**Task to carry out**
Search the records below for "build" and copy every line it turns up in.
--- START ---
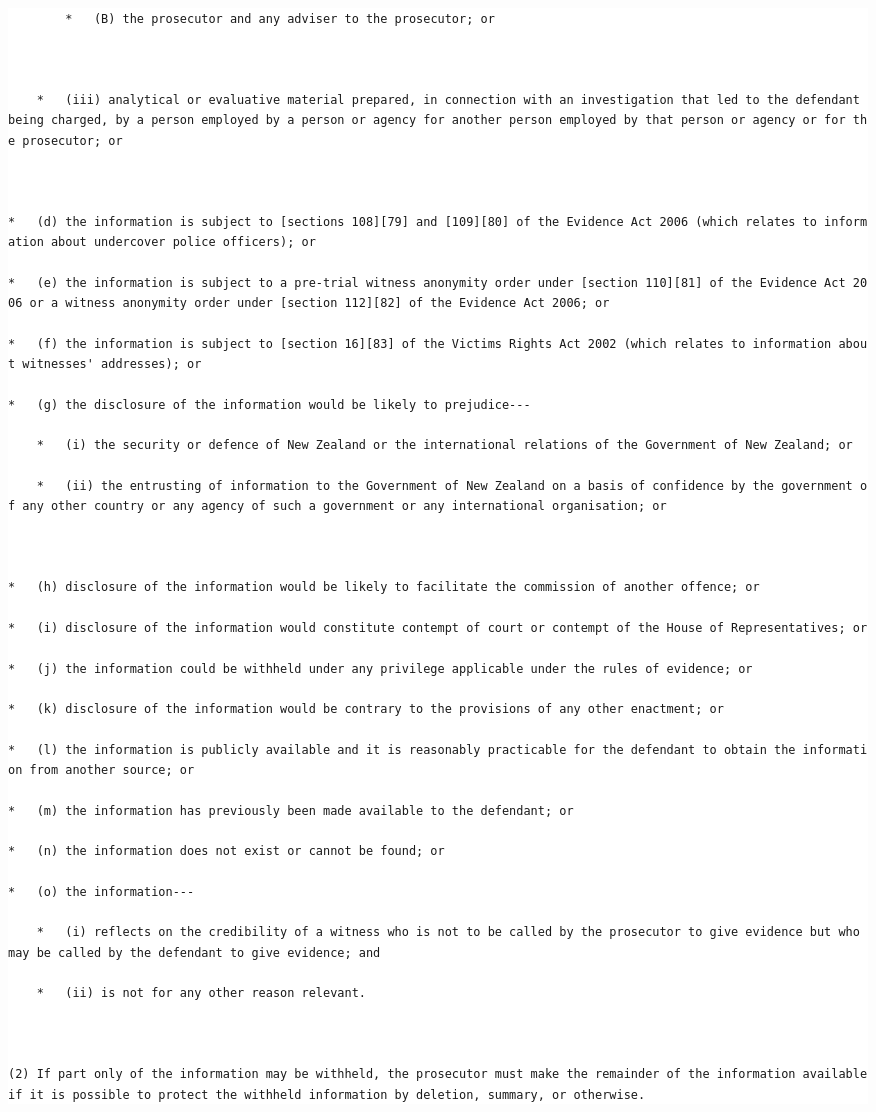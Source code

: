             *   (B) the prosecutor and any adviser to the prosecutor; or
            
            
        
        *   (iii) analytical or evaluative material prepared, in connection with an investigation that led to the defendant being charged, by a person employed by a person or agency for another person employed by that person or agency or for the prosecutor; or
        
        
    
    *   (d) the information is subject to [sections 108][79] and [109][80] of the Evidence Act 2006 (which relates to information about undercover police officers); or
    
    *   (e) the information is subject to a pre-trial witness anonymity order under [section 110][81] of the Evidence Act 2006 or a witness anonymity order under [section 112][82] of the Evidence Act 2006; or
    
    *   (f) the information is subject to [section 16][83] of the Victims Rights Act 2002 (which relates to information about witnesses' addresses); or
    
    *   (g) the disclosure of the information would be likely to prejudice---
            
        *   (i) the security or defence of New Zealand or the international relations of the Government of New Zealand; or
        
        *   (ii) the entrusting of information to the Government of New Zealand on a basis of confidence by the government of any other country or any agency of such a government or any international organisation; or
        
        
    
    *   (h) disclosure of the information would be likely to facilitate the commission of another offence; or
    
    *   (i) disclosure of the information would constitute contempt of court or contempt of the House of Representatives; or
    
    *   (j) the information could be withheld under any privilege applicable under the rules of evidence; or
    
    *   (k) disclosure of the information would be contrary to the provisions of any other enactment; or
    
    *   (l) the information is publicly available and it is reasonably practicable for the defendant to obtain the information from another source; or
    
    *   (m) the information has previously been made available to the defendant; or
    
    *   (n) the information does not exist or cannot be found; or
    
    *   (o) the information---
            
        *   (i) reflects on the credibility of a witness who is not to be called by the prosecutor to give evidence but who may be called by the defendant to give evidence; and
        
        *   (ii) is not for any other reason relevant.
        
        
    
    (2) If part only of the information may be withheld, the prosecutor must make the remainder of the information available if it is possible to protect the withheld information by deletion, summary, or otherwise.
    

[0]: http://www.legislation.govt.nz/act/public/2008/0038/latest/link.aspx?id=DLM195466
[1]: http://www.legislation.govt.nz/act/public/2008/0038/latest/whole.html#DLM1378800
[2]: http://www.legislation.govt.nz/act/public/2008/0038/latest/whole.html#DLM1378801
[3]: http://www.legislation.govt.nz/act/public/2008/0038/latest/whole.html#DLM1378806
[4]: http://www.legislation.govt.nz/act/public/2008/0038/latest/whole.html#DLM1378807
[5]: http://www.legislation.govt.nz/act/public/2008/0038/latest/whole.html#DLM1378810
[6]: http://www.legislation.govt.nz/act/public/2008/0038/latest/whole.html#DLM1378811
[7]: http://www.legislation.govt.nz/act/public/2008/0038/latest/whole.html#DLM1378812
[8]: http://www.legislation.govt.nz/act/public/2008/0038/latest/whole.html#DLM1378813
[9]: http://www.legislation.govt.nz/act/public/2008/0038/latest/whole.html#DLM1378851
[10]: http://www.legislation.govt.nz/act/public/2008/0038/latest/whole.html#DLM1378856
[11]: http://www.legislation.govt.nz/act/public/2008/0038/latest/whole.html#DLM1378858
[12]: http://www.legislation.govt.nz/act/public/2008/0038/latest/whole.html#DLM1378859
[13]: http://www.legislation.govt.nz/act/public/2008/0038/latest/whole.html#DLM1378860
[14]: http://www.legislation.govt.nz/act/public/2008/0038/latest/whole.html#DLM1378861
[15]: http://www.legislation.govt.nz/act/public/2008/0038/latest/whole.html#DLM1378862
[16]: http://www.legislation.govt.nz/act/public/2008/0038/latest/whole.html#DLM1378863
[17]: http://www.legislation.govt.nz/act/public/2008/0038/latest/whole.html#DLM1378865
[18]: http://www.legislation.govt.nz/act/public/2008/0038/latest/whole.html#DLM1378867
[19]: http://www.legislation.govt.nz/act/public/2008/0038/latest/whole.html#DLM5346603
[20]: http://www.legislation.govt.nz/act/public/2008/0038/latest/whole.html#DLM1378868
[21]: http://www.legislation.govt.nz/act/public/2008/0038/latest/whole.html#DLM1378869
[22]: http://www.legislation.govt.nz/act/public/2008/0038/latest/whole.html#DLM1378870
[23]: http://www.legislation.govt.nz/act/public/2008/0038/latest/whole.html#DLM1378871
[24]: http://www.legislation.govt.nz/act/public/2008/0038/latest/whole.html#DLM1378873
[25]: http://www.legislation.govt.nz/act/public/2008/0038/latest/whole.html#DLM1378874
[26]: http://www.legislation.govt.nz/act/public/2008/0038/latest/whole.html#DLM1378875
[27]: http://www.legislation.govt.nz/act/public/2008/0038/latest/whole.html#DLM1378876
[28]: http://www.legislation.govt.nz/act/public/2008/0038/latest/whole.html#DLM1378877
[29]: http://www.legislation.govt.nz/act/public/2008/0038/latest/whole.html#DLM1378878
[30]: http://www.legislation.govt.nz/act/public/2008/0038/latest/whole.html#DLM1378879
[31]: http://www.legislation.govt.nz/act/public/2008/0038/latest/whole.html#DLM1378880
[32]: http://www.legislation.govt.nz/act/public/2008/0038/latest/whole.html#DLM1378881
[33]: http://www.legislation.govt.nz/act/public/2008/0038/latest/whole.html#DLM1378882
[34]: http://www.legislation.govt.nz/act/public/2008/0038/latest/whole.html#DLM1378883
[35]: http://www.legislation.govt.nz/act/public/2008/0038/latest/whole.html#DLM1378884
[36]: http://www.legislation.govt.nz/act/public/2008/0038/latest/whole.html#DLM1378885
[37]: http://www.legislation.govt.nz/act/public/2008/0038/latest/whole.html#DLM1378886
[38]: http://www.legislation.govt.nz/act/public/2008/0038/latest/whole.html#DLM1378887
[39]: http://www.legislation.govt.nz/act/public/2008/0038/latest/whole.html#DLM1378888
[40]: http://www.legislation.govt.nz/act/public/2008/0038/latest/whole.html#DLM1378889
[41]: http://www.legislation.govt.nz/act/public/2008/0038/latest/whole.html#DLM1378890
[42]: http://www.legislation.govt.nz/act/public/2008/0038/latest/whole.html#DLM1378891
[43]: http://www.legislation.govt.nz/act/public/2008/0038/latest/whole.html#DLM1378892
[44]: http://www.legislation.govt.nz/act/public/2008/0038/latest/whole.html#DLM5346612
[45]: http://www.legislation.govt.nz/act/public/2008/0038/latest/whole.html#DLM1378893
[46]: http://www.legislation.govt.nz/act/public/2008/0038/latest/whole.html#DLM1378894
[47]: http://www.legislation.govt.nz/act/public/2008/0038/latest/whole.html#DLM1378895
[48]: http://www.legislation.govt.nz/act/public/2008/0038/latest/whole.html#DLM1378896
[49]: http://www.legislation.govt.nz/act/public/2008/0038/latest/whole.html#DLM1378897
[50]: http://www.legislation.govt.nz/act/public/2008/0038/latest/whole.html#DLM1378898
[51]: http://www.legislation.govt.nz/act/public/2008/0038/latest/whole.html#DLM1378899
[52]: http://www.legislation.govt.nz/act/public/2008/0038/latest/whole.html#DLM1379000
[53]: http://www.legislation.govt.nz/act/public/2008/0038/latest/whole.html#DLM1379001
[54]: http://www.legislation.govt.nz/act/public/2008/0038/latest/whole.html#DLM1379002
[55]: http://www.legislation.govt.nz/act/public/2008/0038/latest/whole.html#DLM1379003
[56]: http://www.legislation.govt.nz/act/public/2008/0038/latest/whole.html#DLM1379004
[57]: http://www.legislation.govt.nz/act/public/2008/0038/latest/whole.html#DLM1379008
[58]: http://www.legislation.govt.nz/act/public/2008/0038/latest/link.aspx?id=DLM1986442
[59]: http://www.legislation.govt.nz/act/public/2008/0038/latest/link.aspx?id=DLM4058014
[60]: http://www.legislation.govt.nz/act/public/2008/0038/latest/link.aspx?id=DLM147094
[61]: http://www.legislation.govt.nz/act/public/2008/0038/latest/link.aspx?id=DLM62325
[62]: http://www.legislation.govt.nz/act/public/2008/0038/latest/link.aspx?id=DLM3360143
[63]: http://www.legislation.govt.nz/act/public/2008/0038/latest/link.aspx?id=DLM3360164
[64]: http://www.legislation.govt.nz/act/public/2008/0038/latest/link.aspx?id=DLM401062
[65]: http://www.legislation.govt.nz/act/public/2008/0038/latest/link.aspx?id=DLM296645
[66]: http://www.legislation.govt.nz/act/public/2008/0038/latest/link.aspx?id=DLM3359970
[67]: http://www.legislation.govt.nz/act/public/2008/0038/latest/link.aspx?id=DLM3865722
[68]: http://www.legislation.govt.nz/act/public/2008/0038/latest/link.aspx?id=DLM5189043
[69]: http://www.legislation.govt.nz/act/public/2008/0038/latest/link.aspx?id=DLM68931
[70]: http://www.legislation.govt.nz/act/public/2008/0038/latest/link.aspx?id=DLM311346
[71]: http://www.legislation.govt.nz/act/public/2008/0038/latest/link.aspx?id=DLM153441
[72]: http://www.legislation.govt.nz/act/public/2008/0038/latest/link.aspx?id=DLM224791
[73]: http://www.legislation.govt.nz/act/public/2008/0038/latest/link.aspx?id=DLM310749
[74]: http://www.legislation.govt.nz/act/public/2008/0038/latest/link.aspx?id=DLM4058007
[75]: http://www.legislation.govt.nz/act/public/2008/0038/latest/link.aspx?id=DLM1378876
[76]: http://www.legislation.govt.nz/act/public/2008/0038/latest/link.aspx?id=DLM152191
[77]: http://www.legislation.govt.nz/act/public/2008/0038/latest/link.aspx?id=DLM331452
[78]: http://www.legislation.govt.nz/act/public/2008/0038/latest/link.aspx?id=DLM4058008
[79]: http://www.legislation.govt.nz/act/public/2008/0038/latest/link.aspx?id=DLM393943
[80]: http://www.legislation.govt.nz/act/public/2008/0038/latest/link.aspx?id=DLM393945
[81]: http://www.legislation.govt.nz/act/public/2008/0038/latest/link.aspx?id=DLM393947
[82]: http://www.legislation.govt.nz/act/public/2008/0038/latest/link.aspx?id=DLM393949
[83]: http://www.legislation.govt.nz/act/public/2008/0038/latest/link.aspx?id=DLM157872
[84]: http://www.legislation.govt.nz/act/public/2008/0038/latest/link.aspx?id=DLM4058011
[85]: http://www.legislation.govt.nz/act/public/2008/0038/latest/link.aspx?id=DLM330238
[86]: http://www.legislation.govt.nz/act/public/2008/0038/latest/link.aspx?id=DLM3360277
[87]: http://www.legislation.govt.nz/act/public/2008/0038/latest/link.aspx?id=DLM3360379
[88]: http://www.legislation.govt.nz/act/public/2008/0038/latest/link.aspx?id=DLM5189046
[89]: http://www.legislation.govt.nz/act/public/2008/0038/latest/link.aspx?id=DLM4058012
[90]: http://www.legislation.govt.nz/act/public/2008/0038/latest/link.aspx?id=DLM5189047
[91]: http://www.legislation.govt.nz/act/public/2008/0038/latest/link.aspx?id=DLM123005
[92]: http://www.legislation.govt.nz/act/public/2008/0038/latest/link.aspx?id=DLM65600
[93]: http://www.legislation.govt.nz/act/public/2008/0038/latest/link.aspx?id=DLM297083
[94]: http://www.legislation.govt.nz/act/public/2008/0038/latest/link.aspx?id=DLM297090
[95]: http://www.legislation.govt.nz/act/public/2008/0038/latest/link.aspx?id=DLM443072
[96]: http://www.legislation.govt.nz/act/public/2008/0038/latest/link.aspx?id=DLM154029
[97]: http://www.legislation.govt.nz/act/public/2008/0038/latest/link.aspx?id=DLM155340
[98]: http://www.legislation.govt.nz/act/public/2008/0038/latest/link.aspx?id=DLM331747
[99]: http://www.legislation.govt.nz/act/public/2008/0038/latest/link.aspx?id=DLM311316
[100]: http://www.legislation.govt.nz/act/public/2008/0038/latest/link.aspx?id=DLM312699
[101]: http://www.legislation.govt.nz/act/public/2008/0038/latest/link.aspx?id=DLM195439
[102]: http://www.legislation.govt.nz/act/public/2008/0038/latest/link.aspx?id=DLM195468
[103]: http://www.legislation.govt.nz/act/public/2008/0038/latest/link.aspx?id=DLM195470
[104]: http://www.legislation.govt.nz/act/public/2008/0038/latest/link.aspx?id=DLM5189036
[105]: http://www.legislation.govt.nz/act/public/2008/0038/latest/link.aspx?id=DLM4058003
--- END ---
--- START ---
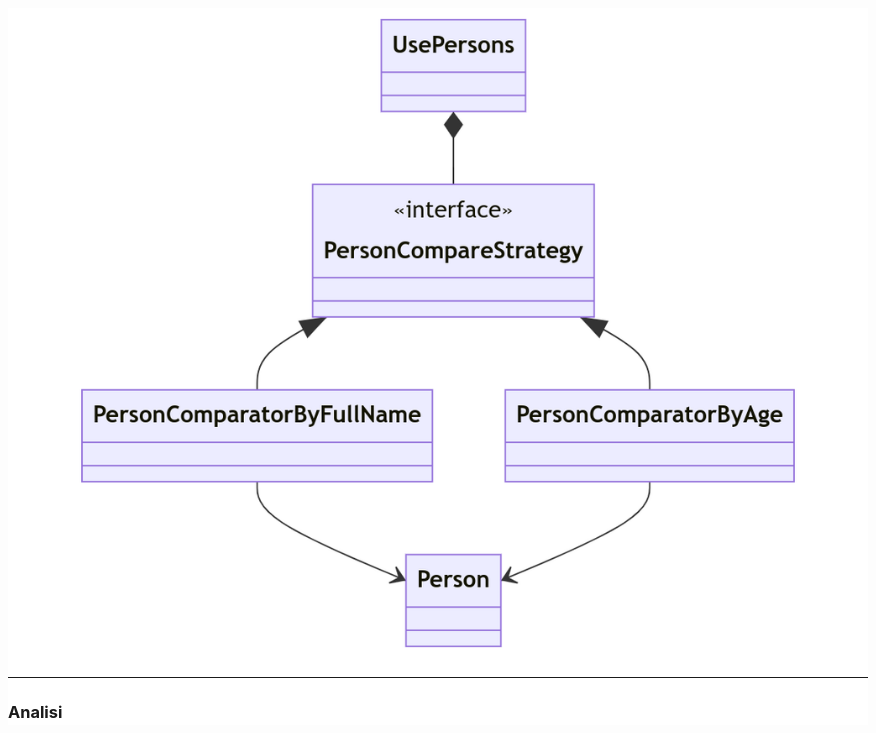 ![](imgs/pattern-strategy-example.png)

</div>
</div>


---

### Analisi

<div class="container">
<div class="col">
--- END ---
--- START ---
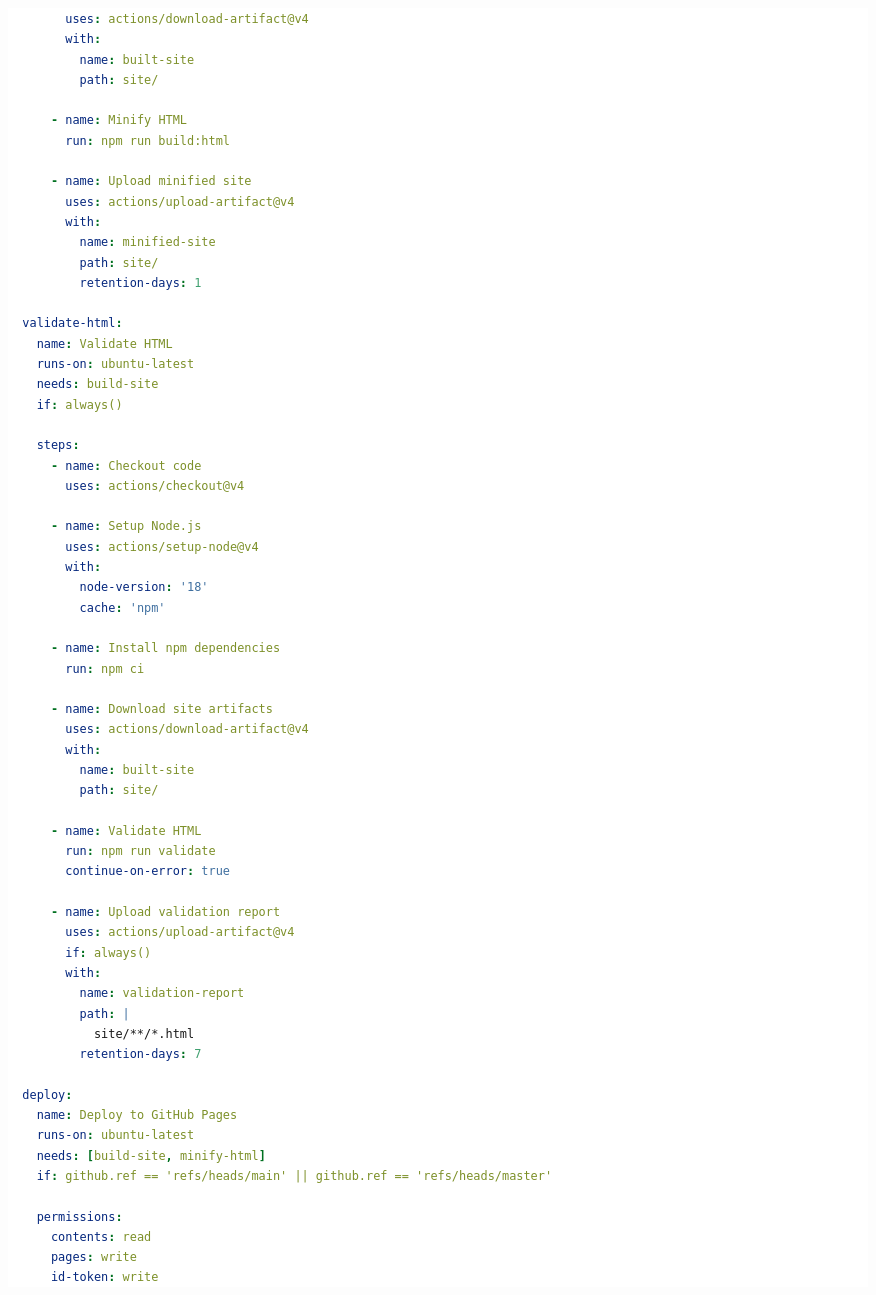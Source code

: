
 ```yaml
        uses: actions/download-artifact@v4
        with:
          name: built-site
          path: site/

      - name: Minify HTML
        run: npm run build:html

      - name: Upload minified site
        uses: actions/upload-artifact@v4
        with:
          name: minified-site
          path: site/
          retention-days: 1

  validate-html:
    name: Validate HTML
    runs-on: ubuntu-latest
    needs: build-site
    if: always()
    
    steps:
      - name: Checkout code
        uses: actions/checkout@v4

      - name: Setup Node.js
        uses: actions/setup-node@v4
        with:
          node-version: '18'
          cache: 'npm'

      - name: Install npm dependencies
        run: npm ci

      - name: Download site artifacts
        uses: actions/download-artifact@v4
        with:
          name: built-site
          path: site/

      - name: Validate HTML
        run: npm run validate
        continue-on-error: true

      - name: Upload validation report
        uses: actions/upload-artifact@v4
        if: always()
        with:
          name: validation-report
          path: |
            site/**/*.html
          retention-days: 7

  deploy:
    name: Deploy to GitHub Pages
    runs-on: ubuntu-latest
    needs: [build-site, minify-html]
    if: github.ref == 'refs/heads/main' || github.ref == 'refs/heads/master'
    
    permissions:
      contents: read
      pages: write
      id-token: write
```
--- END ---
**Answer box**
        run: npm run build:html
    needs: build-site
    needs: [build-site, minify-html]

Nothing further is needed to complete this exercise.